Wednesday, October 17, 2007
Vocational discernment has been a constant struggle for me in my short-lived life. I resigned myself to a communication major for the first two years of school, feeling frustratingly dispassionate. I was an aimless until I found theology. I love theology; I love school. Seminary was the logical next step, right? If I keep studying what I love to study, eventually it will lead me to job I love. This has always been my mantra. But it is backfiring. I am realizing that I cannot be a passive onlooker in this whole quest for discernment. I actually have to make strategic decisions; I need to choose from many interests and possibilities, a job that will be fulfilling and meaningful.
Those Bible folks had it so easy.
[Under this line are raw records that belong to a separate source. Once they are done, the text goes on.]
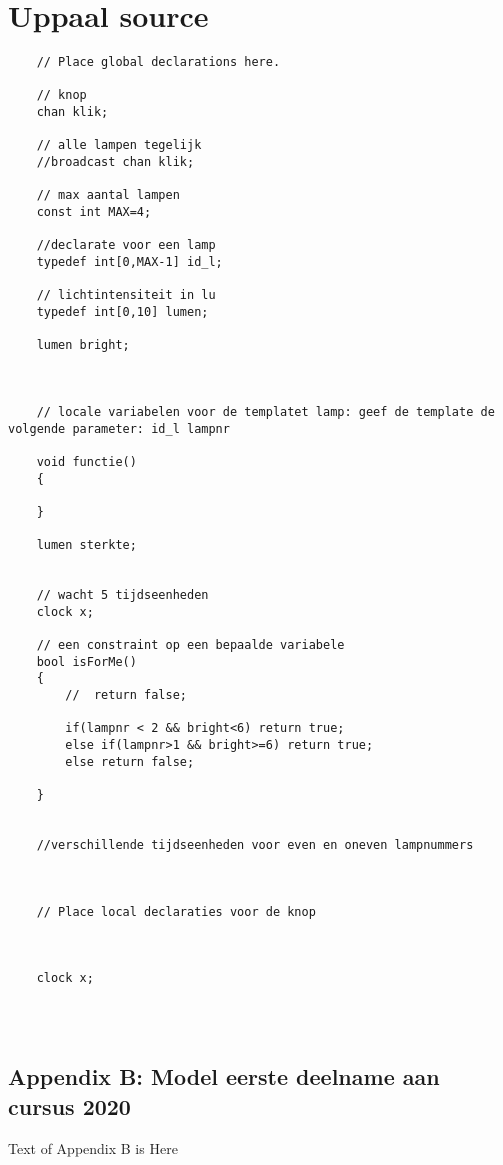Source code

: \chapter{Uppaal source}
\label{appendix}
\thispagestyle{myheadings}



\begin{verbatim}
	// Place global declarations here.
	
	// knop 
	chan klik;
	
	// alle lampen tegelijk
	//broadcast chan klik;
	
	// max aantal lampen
	const int MAX=4;
	
	//declarate voor een lamp
	typedef int[0,MAX-1] id_l;
	
	// lichtintensiteit in lu
	typedef int[0,10] lumen;
	
	lumen bright;
	
	
	
	// locale variabelen voor de templatet lamp: geef de template de volgende parameter: id_l lampnr
	
	void functie()
	{
		
	}
	
	lumen sterkte;
	
	
	// wacht 5 tijdseenheden
	clock x;
	
	// een constraint op een bepaalde variabele
	bool isForMe()
	{
		//	return false;
		
		if(lampnr < 2 && bright<6) return true;
		else if(lampnr>1 && bright>=6) return true;
		else return false;
		
	}
	
	
	//verschillende tijdseenheden voor even en oneven lampnummers
	
	
	
	// Place local declaraties voor de knop
	
	
	
	clock x;
	
\end{verbatim}
\newpage

\section{\\ Appendix B: Model eerste deelname aan cursus 2020}

Text of Appendix B is Here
Moses gets God in a burning bush, Isaiah gets a seraph searing his mouth to enable prophecy, Ezekiel gets a crazy vision of God sitting above the dome calling him to go pronounce destruction, Jeremiah gets a word from the Lord, audible and clear, Paul gets knocked of his horse, the disciples get miracles of fish...the stories go on and on.
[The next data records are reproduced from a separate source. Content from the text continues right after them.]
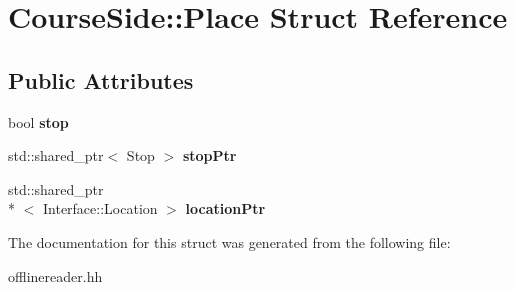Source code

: \hypertarget{structCourseSide_1_1Place}{\section{Course\-Side\-:\-:Place Struct Reference}
\label{structCourseSide_1_1Place}
}
\subsection*{Public Attributes}
\begin{DoxyCompactItemize}
\item 
\hypertarget{structCourseSide_1_1Place_a5acbdcbbb55eab5bfd09a2106ce879f3}{bool {\bfseries stop}}\label{structCourseSide_1_1Place_a5acbdcbbb55eab5bfd09a2106ce879f3}

\item 
\hypertarget{structCourseSide_1_1Place_ac7525f9347a6d14754afa595af1dd1a2}{std\-::shared\-\_\-ptr$<$ Stop $>$ {\bfseries stop\-Ptr}}\label{structCourseSide_1_1Place_ac7525f9347a6d14754afa595af1dd1a2}

\item 
\hypertarget{structCourseSide_1_1Place_a045081015d0aa2b28b4e10e1d54b9c87}{std\-::shared\-\_\-ptr\\*
$<$ Interface\-::\-Location $>$ {\bfseries location\-Ptr}}\label{structCourseSide_1_1Place_a045081015d0aa2b28b4e10e1d54b9c87}

\end{DoxyCompactItemize}


The documentation for this struct was generated from the following file\-:\begin{DoxyCompactItemize}
\item 
offlinereader.\-hh\end{DoxyCompactItemize}
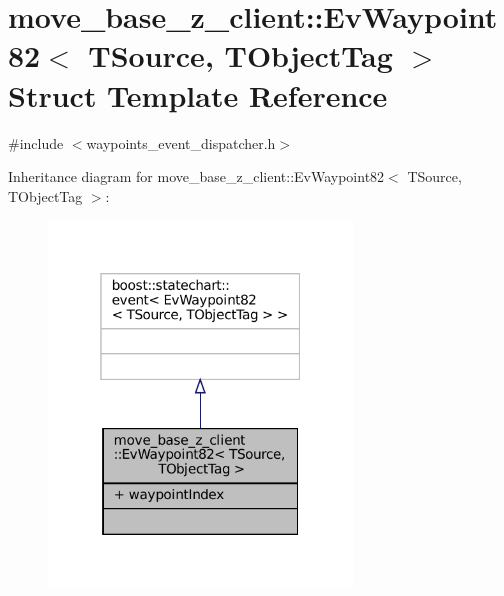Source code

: \hypertarget{structmove__base__z__client_1_1EvWaypoint82}{}\section{move\+\_\+base\+\_\+z\+\_\+client\+:\+:Ev\+Waypoint82$<$ T\+Source, T\+Object\+Tag $>$ Struct Template Reference}
\label{structmove__base__z__client_1_1EvWaypoint82}


{\ttfamily \#include $<$waypoints\+\_\+event\+\_\+dispatcher.\+h$>$}



Inheritance diagram for move\+\_\+base\+\_\+z\+\_\+client\+:\+:Ev\+Waypoint82$<$ T\+Source, T\+Object\+Tag $>$\+:
\nopagebreak
\begin{figure}[H]
\begin{center}
\leavevmode
\includegraphics[width=229pt]{structmove__base__z__client_1_1EvWaypoint82__inherit__graph}
\end{center}
\end{figure}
The astounding thing is, all these prophets had something to say about their call from God. Moses doesn't speak well, Jeremiah is too young, Paul was an enemy of God, Amos was a herdsmen and a dresser of sycamore trees--hardly a prophet's resume. Despite their objections, the call was loud and clear and God was never one to let them off the hook.
The past week has brought on something of a vocational crisis. Here are the things brewing on my horizon and in my tiny mind:
* Non-profit. This has always been something I could see myself getting into. But after applying to about a gizillion non-profit jobs upon returning from Russia and getting rejected from all of them, I feel demoralized about my prospects. This week, however, an opportunity to intern for CARE International was unexpectedly dropped in my lap. This could mean an even crazier year with more work than I can handle, but it could also mean a really great opportunity to break into a field that is hard to crack.
* Education. I love to teach. I especially like to teach theology. This year, I will get to try my luck at Christian Education at St. Luke's, where I am interning. My supervisory priest is an incredible teacher herself, so this is a fantastic opportunity. Of course, the question becomes 'in what capacity?' Christian Ed in a church? In a private school? On a purely volunteer basis in my spare time while I get paid to do something else?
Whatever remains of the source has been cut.